Behind the podium lay a gray trench coat draped over a large wooden chair. The reverend grabbed the coat’s collar, lowering it enough to expose the face of a young man—dead. He looked back at Marmaduke and Chennault, their eyes locked on the body sitting in
“Are y’all praying men, Detectives?” He reached his dark, trembling hand back to remove the entire coat. His jaundiced eyes stretched wide at the sight. He perspired in a biblical way, grabbing a readied handkerchief to dry the sweat from his face. “I placed my coat over it. I didn’t want anyone from my congregation seeing this by mistake.”
The body wore a white sheet with one end tied across the left shoulder. The head glistened with gold paint and was adorned by a laurel leaf crown.
“Shit! What is this?” The reverend cut Marmaduke a harsh stare. “Excuse me reverend.” He waved a flashlight over the silver painted arms and upper torso and the brass painted lower torso and thighs. The body’s slit belly exposed the innards which spilled onto the floor. The smell overpowered the space. They pinched their noses together and breathed through their mouths. The feet pointed away from each other, twisting the legs in a strange way. An iron material encased the legs and part of the feet. The other part of the feet crusted over in red Georgia clay with spikes protruding from the ankles.
“What are those things where the arms should be?” Reverend Gainer asked.
Marmaduke shined the light where he pointed. “They look like pig feet. And this . . . ,” he flicked the light to a stick with a hooked end, “some kind a makeshift staff.” The arms were sewn onto the back like wings flapping. Written in the palm of the left hand was the word, “Sieg” and in the right, “Lieh”.

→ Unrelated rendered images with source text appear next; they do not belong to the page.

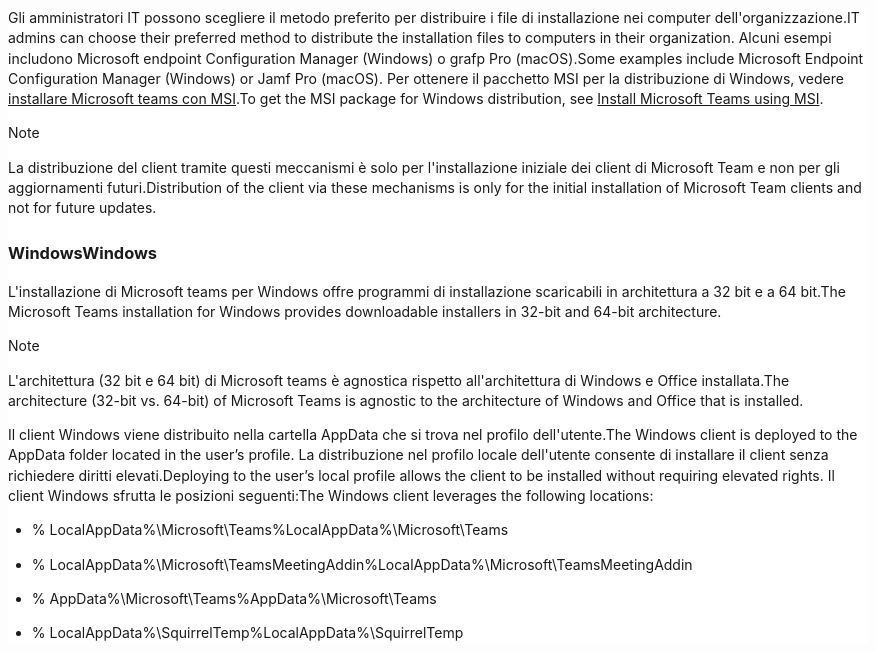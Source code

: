 <span data-ttu-id="f85b1-120">Gli amministratori IT possono scegliere il metodo preferito per distribuire i file di installazione nei computer dell'organizzazione.</span><span class="sxs-lookup"><span data-stu-id="f85b1-120">IT admins can choose their preferred method to distribute the installation files to computers in their organization.</span></span> <span data-ttu-id="f85b1-121">Alcuni esempi includono Microsoft endpoint Configuration Manager (Windows) o grafp Pro (macOS).</span><span class="sxs-lookup"><span data-stu-id="f85b1-121">Some examples include Microsoft Endpoint Configuration Manager (Windows) or Jamf Pro (macOS).</span></span> <span data-ttu-id="f85b1-122">Per ottenere il pacchetto MSI per la distribuzione di Windows, vedere [installare Microsoft teams con MSI](msi-deployment.md).</span><span class="sxs-lookup"><span data-stu-id="f85b1-122">To get the MSI package for Windows distribution, see [Install Microsoft Teams using MSI](msi-deployment.md).</span></span>  

> [!NOTE]
> <span data-ttu-id="f85b1-123">La distribuzione del client tramite questi meccanismi è solo per l'installazione iniziale dei client di Microsoft Team e non per gli aggiornamenti futuri.</span><span class="sxs-lookup"><span data-stu-id="f85b1-123">Distribution of the client via these mechanisms is only for the initial installation of Microsoft Team clients and not for future updates.</span></span>

### <a name="windows"></a><span data-ttu-id="f85b1-124">Windows</span><span class="sxs-lookup"><span data-stu-id="f85b1-124">Windows</span></span>

<span data-ttu-id="f85b1-125">L'installazione di Microsoft teams per Windows offre programmi di installazione scaricabili in architettura a 32 bit e a 64 bit.</span><span class="sxs-lookup"><span data-stu-id="f85b1-125">The Microsoft Teams installation for Windows provides downloadable installers in 32-bit and 64-bit architecture.</span></span>

> [!NOTE]
> <span data-ttu-id="f85b1-126">L'architettura (32 bit e 64 bit) di Microsoft teams è agnostica rispetto all'architettura di Windows e Office installata.</span><span class="sxs-lookup"><span data-stu-id="f85b1-126">The architecture (32-bit vs. 64-bit) of Microsoft Teams is agnostic to the architecture of Windows and Office that is installed.</span></span>

<span data-ttu-id="f85b1-127">Il client Windows viene distribuito nella cartella AppData che si trova nel profilo dell'utente.</span><span class="sxs-lookup"><span data-stu-id="f85b1-127">The Windows client is deployed to the AppData folder located in the user’s profile.</span></span> <span data-ttu-id="f85b1-128">La distribuzione nel profilo locale dell'utente consente di installare il client senza richiedere diritti elevati.</span><span class="sxs-lookup"><span data-stu-id="f85b1-128">Deploying to the user’s local profile allows the client to be installed without requiring elevated rights.</span></span> <span data-ttu-id="f85b1-129">Il client Windows sfrutta le posizioni seguenti:</span><span class="sxs-lookup"><span data-stu-id="f85b1-129">The Windows client leverages the following locations:</span></span>

- <span data-ttu-id="f85b1-130">% LocalAppData%\\Microsoft\\Teams</span><span class="sxs-lookup"><span data-stu-id="f85b1-130">%LocalAppData%\\Microsoft\\Teams</span></span>

- <span data-ttu-id="f85b1-131">% LocalAppData%\\Microsoft\\TeamsMeetingAddin</span><span class="sxs-lookup"><span data-stu-id="f85b1-131">%LocalAppData%\\Microsoft\\TeamsMeetingAddin</span></span>

- <span data-ttu-id="f85b1-132">% AppData%\\Microsoft\\Teams</span><span class="sxs-lookup"><span data-stu-id="f85b1-132">%AppData%\\Microsoft\\Teams</span></span>

- <span data-ttu-id="f85b1-133">% LocalAppData%\\SquirrelTemp</span><span class="sxs-lookup"><span data-stu-id="f85b1-133">%LocalAppData%\\SquirrelTemp</span></span>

Marmaduke saw Chennault’s mouth agape—poor sap. “Bet you didn’t see anything like this in Vice. You’re sure you don’t want to rethink that transfer to Homicide?” They stood, startled. Water dripped from their rain-soaked clothes, forming small puddles at their feet.
“So what do you think?”
“No idea. Been in Homicide for years and never seen anything like this.”
“I been a pastor here near on thirty years and I ain’t never seen nothing—nothing like this.”
“Well, just leave it. We’ve got to get a crime scene team and the Medical Examiner in here.” Marmaduke didn’t look all that settled. He sweated like the reverend and squinted when gazing at the body.
“I’ll make the call,” said Chennault, dashing from the church. He disappeared behind the weathered doors, back out into the rain.
Within minutes, an army of uniformed officers and Homicide Detectives descended upon the small church, along with parishioners. They arrived for the morning services, a slow steady stream of gray-haired, half-bent, cane-bearing old folk, the stuff of this small church.